### WHAT TO PRODUCE
In the records below, pick out all lines containing the word "processor".

Pictures paired with source code:
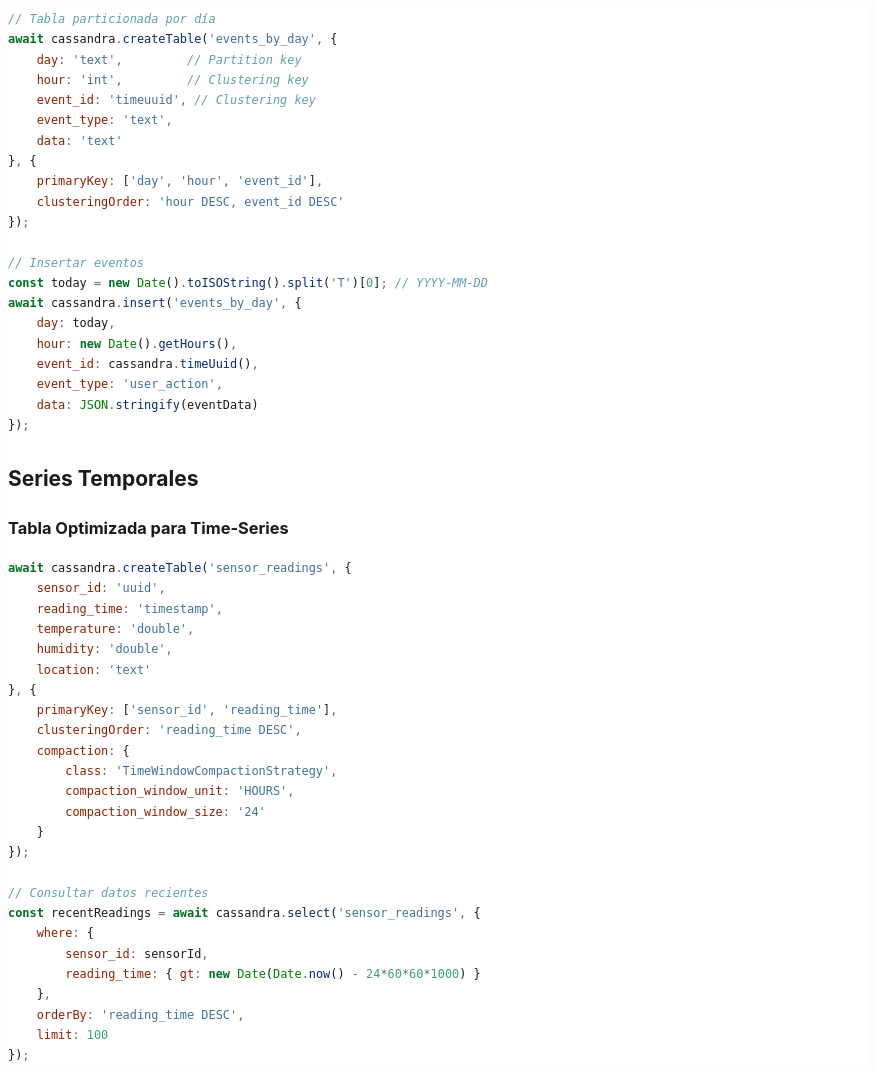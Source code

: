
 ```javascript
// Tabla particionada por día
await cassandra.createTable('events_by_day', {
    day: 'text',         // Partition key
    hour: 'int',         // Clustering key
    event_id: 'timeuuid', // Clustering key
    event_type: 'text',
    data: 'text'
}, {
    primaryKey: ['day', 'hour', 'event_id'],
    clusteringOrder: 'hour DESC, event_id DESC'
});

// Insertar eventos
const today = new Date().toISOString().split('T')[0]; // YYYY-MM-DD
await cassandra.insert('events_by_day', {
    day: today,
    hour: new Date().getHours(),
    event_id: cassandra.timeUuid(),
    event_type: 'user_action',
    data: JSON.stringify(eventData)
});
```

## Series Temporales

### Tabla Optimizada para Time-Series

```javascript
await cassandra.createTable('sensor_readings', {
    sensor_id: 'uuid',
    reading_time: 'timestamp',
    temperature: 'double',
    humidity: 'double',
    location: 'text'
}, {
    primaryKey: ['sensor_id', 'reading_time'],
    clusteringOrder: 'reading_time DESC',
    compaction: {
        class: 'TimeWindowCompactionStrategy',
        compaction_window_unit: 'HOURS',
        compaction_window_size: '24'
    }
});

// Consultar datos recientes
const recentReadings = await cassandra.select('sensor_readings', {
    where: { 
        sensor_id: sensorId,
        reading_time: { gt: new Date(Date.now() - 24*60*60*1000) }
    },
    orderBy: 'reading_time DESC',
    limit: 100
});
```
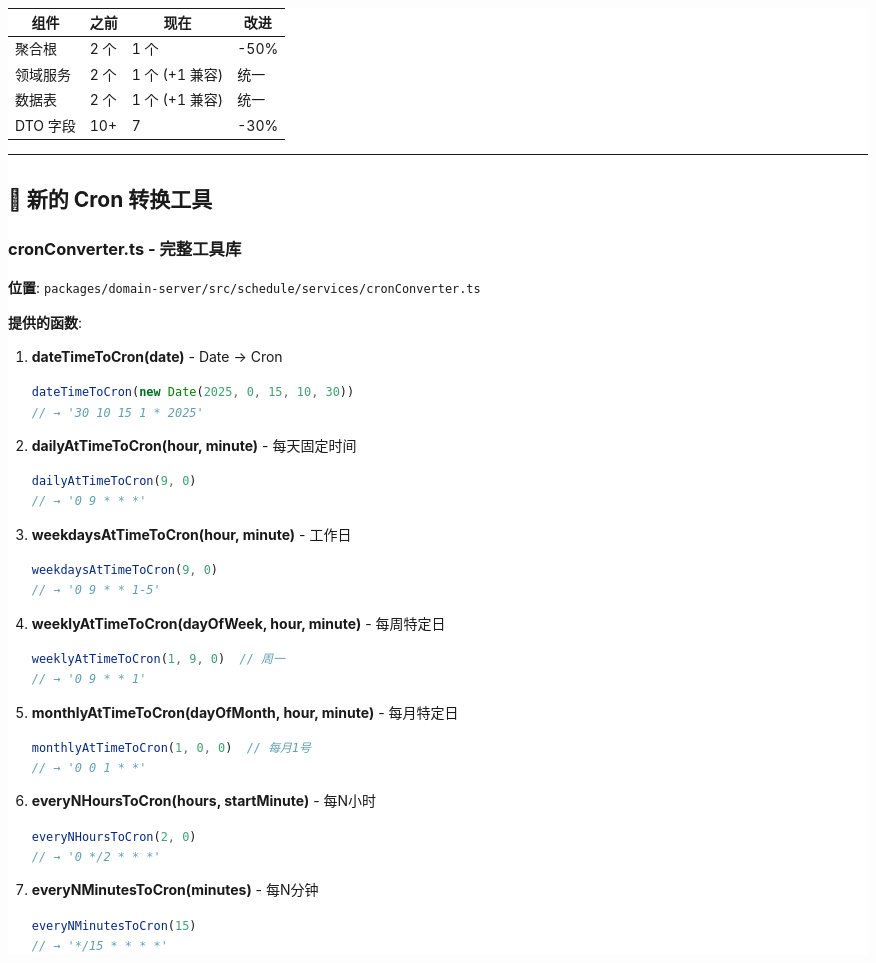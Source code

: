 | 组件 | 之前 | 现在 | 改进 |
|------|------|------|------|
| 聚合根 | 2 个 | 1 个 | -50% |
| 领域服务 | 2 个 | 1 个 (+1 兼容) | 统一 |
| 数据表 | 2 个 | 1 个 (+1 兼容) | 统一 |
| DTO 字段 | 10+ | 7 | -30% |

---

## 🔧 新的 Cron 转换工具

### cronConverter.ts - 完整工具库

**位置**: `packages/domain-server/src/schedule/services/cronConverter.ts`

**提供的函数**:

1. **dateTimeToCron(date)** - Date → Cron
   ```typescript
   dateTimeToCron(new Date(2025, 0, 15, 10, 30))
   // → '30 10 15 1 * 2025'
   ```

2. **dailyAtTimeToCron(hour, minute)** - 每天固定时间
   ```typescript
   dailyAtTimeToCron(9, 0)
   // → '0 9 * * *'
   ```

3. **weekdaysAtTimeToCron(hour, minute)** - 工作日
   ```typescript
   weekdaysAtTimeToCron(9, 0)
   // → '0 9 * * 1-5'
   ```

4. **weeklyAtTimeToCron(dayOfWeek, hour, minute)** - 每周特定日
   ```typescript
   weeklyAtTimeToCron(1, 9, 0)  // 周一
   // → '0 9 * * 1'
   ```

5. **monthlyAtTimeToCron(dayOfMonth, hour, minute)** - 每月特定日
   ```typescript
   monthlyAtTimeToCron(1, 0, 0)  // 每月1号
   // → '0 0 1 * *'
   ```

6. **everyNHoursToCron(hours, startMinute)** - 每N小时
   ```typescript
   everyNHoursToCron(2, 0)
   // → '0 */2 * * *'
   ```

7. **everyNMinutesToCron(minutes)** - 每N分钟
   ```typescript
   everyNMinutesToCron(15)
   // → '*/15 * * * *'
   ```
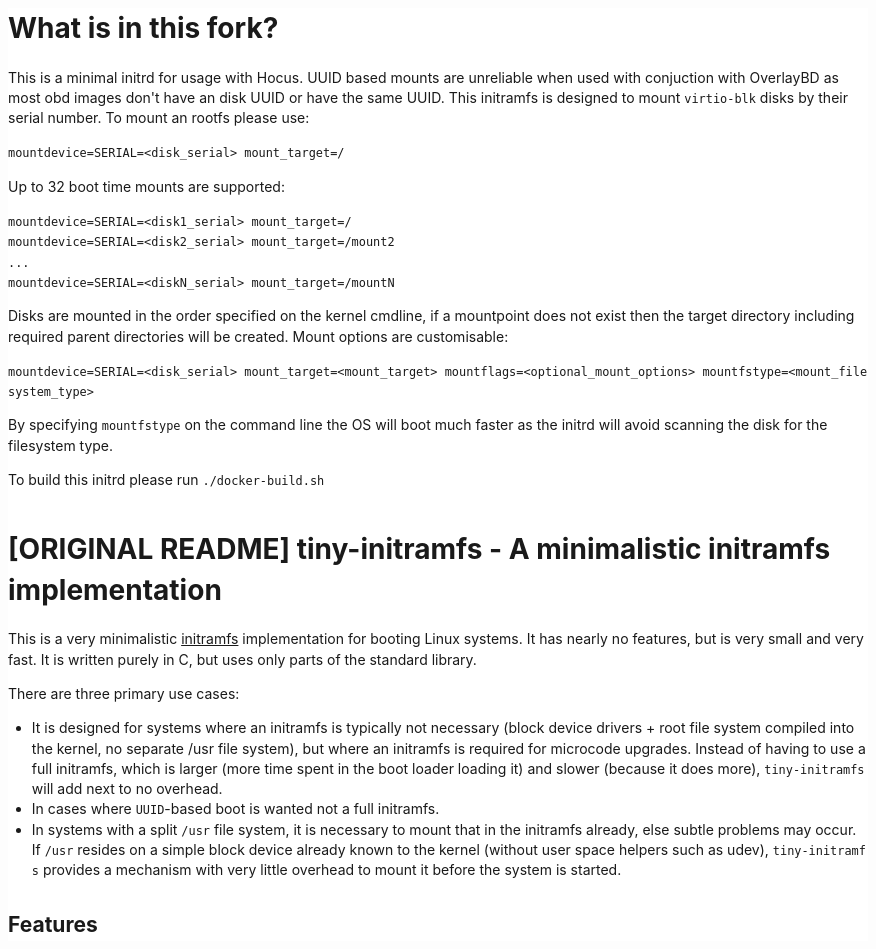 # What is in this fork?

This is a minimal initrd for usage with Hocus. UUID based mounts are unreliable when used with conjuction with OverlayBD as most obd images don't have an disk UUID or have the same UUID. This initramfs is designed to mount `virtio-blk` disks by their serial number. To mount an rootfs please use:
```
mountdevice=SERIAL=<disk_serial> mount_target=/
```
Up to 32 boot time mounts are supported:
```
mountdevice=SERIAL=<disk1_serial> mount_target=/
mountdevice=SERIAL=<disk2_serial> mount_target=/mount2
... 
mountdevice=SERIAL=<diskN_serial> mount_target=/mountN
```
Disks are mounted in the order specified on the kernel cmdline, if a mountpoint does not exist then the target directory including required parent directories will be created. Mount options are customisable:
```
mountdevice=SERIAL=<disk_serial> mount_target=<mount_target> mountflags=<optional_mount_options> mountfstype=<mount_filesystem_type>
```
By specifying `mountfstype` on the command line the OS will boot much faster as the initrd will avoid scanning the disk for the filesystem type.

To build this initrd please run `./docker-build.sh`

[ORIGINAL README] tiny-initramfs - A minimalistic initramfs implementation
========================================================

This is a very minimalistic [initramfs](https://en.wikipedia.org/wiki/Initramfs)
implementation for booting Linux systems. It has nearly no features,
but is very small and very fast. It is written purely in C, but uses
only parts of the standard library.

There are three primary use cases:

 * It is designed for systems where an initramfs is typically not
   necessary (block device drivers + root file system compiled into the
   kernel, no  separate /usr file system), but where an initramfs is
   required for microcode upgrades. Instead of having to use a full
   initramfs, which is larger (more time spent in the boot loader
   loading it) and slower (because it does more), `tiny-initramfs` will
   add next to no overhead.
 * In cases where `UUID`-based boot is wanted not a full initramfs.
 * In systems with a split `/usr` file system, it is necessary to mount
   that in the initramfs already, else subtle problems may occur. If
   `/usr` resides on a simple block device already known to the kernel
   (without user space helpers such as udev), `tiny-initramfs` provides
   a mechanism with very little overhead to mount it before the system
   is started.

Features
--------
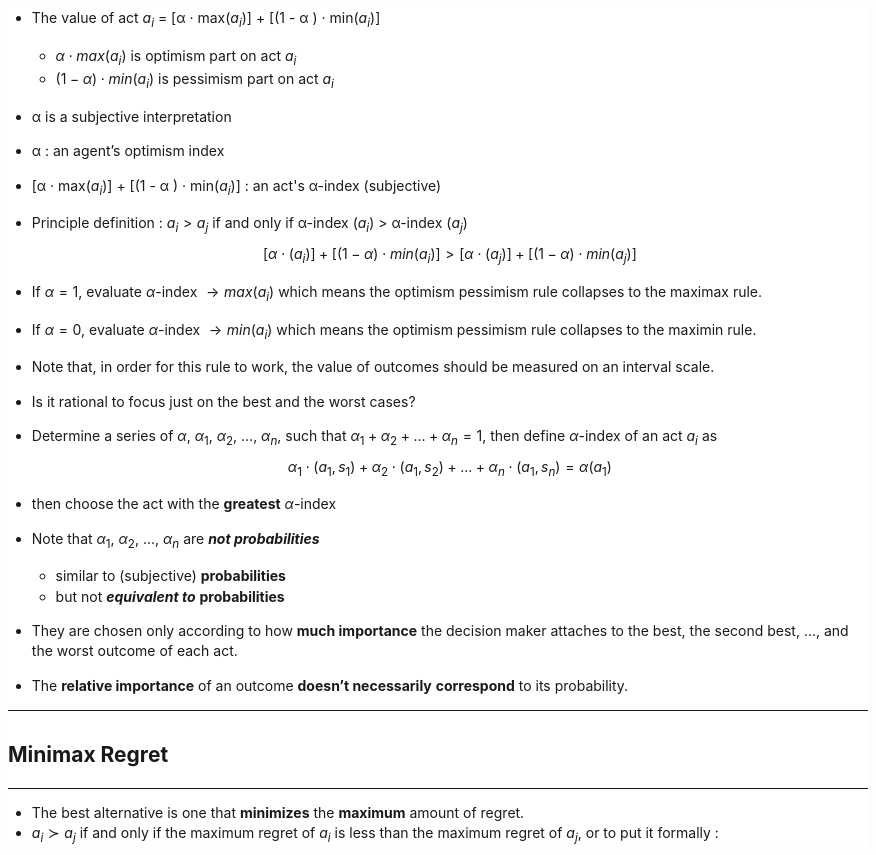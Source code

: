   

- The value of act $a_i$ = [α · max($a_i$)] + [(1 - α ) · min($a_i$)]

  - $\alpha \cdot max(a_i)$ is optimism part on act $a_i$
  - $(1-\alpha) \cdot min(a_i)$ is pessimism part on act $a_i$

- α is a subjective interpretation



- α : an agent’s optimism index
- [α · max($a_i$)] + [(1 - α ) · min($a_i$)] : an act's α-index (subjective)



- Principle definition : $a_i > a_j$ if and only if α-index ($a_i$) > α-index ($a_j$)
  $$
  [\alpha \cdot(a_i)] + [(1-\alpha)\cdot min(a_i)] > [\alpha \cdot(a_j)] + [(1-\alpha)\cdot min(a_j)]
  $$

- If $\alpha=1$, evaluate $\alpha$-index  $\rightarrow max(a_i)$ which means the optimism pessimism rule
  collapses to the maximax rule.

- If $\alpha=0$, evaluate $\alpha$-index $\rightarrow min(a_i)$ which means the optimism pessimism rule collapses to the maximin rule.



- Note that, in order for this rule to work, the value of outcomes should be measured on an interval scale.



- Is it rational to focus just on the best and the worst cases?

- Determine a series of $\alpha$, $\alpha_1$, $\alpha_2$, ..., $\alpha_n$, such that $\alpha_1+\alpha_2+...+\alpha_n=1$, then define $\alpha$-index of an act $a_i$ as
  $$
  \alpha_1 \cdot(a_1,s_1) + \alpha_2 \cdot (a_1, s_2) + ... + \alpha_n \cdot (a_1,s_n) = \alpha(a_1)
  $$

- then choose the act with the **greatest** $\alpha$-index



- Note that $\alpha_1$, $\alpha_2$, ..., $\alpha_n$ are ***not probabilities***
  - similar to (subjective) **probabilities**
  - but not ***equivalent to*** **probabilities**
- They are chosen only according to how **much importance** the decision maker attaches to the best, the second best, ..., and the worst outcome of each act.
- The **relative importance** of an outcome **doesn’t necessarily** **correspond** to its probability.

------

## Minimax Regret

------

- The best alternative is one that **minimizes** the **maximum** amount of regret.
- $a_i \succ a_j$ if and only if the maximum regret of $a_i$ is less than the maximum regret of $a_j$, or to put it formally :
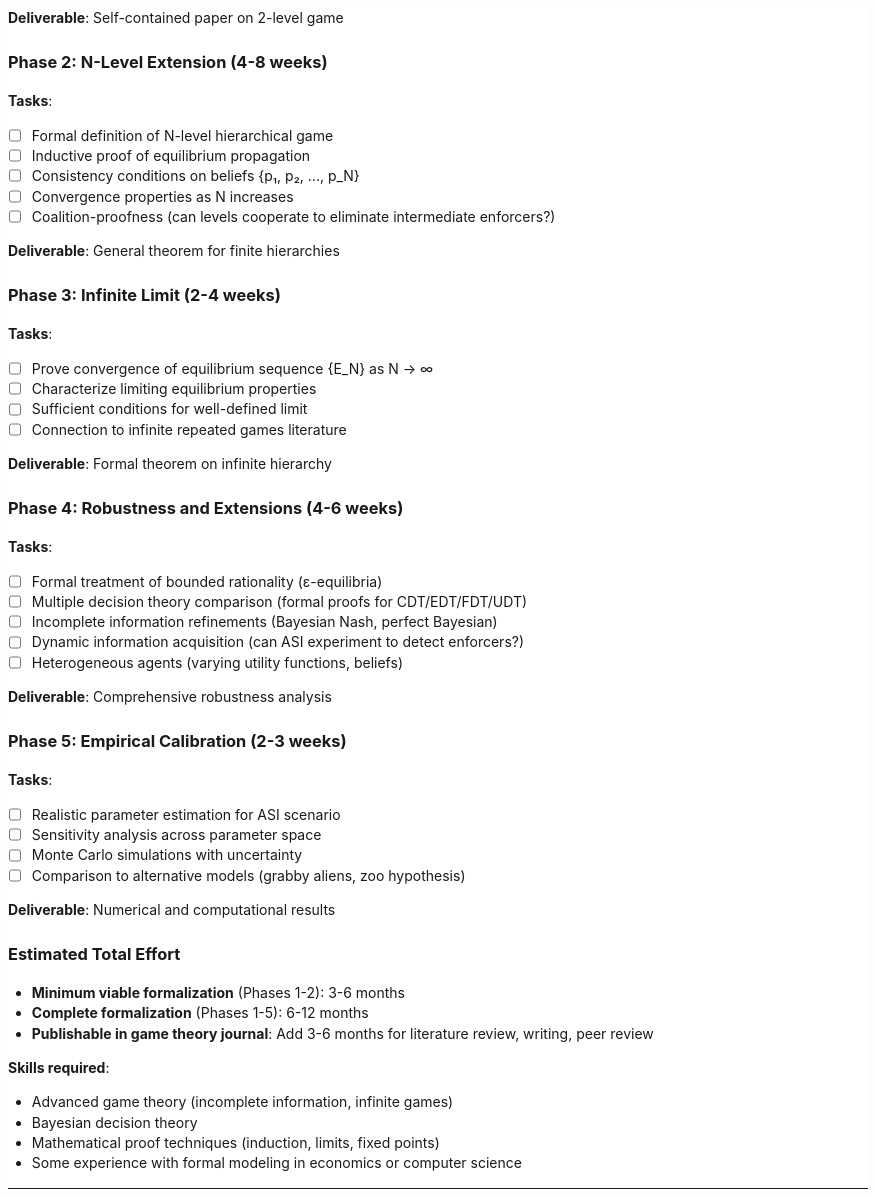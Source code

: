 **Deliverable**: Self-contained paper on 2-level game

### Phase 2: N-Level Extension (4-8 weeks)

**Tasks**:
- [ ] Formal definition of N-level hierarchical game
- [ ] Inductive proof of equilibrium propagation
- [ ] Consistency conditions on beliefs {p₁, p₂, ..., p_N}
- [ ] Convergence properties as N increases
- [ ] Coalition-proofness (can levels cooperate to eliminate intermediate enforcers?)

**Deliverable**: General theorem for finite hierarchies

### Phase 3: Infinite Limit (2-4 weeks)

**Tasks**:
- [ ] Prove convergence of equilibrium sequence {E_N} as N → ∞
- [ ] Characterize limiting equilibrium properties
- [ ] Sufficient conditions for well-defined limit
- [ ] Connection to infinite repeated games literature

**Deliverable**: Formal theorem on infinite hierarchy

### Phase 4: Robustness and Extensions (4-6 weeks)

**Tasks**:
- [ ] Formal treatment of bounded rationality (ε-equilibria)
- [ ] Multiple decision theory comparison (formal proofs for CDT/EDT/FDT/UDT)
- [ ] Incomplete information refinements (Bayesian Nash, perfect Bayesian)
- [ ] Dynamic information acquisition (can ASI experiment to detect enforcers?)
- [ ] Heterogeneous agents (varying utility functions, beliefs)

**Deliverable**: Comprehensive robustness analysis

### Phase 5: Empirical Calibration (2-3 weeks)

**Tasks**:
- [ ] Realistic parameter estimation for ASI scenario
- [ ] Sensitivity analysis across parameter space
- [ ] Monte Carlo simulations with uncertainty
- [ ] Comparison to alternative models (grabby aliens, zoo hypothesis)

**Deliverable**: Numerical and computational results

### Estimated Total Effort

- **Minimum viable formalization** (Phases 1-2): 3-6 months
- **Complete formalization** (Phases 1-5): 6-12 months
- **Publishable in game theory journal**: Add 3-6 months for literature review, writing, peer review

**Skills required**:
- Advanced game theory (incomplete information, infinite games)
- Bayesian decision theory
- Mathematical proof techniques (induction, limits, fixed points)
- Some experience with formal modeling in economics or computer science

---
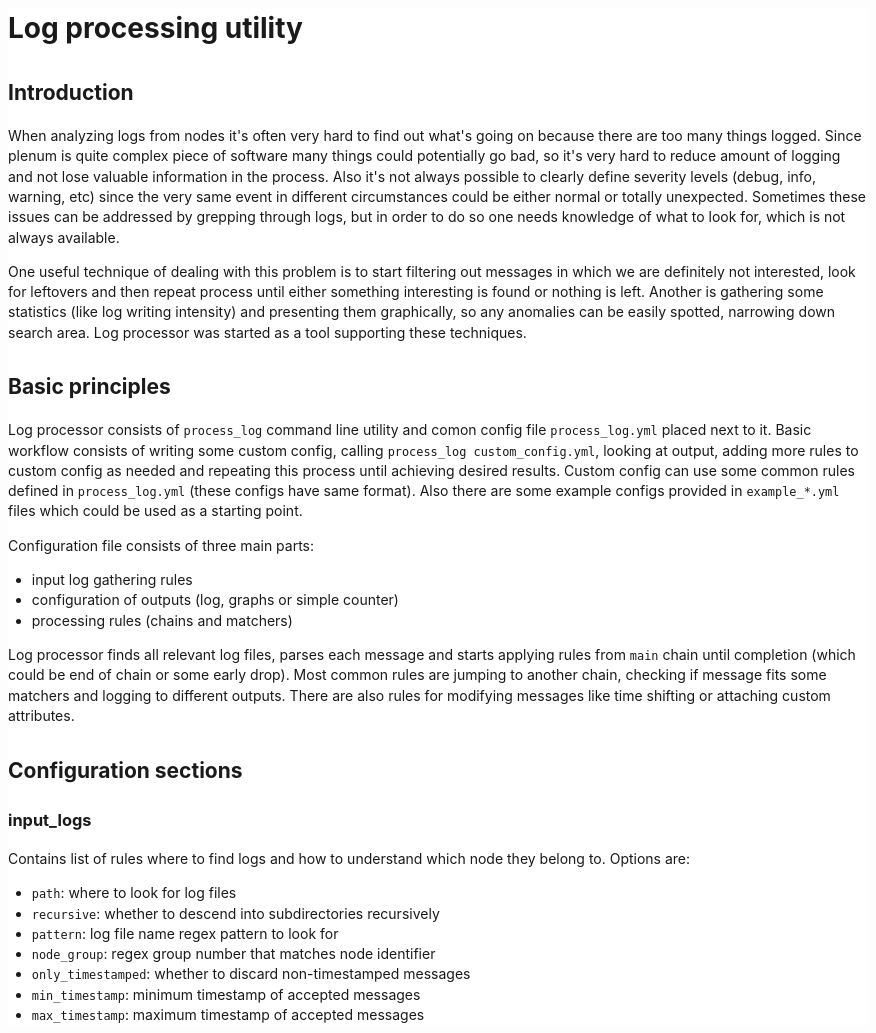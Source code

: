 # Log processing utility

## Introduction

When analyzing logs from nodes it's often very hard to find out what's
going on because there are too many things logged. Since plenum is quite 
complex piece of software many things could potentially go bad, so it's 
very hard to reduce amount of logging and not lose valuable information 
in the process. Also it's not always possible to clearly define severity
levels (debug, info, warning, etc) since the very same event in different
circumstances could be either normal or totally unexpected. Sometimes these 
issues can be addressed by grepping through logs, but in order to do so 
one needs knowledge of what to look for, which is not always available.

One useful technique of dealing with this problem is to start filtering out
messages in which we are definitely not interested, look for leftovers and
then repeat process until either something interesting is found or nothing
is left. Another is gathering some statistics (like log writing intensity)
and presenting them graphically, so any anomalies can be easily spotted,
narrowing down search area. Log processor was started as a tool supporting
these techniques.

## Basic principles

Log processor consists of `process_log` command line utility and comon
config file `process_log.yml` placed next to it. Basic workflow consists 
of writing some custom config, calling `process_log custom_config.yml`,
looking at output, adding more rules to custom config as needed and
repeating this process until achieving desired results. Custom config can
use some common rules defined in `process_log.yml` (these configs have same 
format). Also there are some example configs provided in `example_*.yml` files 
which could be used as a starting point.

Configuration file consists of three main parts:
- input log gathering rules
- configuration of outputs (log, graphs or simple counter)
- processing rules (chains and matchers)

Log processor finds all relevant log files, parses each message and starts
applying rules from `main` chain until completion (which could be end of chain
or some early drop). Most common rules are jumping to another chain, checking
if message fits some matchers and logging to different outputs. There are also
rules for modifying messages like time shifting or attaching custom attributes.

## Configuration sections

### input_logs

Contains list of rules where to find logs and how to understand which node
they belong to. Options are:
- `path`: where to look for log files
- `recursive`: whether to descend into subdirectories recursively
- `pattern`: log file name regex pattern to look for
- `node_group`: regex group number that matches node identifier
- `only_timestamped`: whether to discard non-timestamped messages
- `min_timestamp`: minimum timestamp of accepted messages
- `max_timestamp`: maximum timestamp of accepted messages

### RESPONSE BOX
narrowing down search area. Log processor was started as a tool supporting
Log processor consists of `process_log` command line utility and comon
Log processor finds all relevant log files, parses each message and starts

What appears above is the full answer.